What's wrong with my function to load multiple .csv files into single dataframe in R using rbind?

Sivanantham C picture Sivanantham C · Apr 21, 2014 · Viewed 35.9k times · Source

I have written the following function to combine 300 .csv files. My directory name is "specdata". I have done the following steps for execution,

x <- function(directory) {     
    dir <- directory    
    data_dir <- paste(getwd(),dir,sep = "/")    
    files  <- list.files(data_dir,pattern = '\\.csv')    
    tables <- lapply(paste(data_dir,files,sep = "/"), read.csv, header = TRUE)    
    pollutantmean <- do.call(rbind , tables)         
}

# Step 2: call the function
x("specdata")

# Step 3: inspect results
head(pollutantmean)

Error in head(pollutantmean) : object 'pollutantmean' not found

What is my mistake?
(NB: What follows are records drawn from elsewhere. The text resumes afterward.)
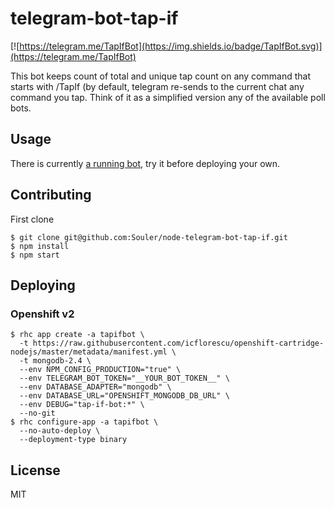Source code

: # telegram-bot-tap-if
[![https://telegram.me/TapIfBot](https://img.shields.io/badge/TapIfBot.svg)](https://telegram.me/TapIfBot)

This bot keeps count of total and unique tap count on any command that starts
with /TapIf (by default, telegram re-sends to the current chat any command you
tap. Think of it as a simplified version any of the available poll bots.

## Usage
There is currently [a running bot](https://telegram.me/TapIfBot), try it before deploying your own.

## Contributing
First clone 
```
$ git clone git@github.com:Souler/node-telegram-bot-tap-if.git
$ npm install
$ npm start
```

## Deploying
### Openshift v2
```
$ rhc app create -a tapifbot \
  -t https://raw.githubusercontent.com/icflorescu/openshift-cartridge-nodejs/master/metadata/manifest.yml \
  -t mongodb-2.4 \
  --env NPM_CONFIG_PRODUCTION="true" \
  --env TELEGRAM_BOT_TOKEN="__YOUR_BOT_TOKEN__" \
  --env DATABASE_ADAPTER="mongodb" \
  --env DATABASE_URL="OPENSHIFT_MONGODB_DB_URL" \
  --env DEBUG="tap-if-bot:*" \
  --no-git
$ rhc configure-app -a tapifbot \
  --no-auto-deploy \
  --deployment-type binary
```
## License
MIT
Can anyone please explain?

Answer

hadley picture hadley · Apr 21, 2014

There's a lot of unnecessary code in your function. You can simplify it to:

load_data <- function(path) { 
  files <- dir(path, pattern = '\\.csv', full.names = TRUE)
  tables <- lapply(files, read.csv)
  do.call(rbind, tables)
}

pollutantmean <- load_data("specdata")

Be aware that do.call + rbind is relatively slow. You might find dplyr::bind_rows or data.table::rbindlist to be substantially faster.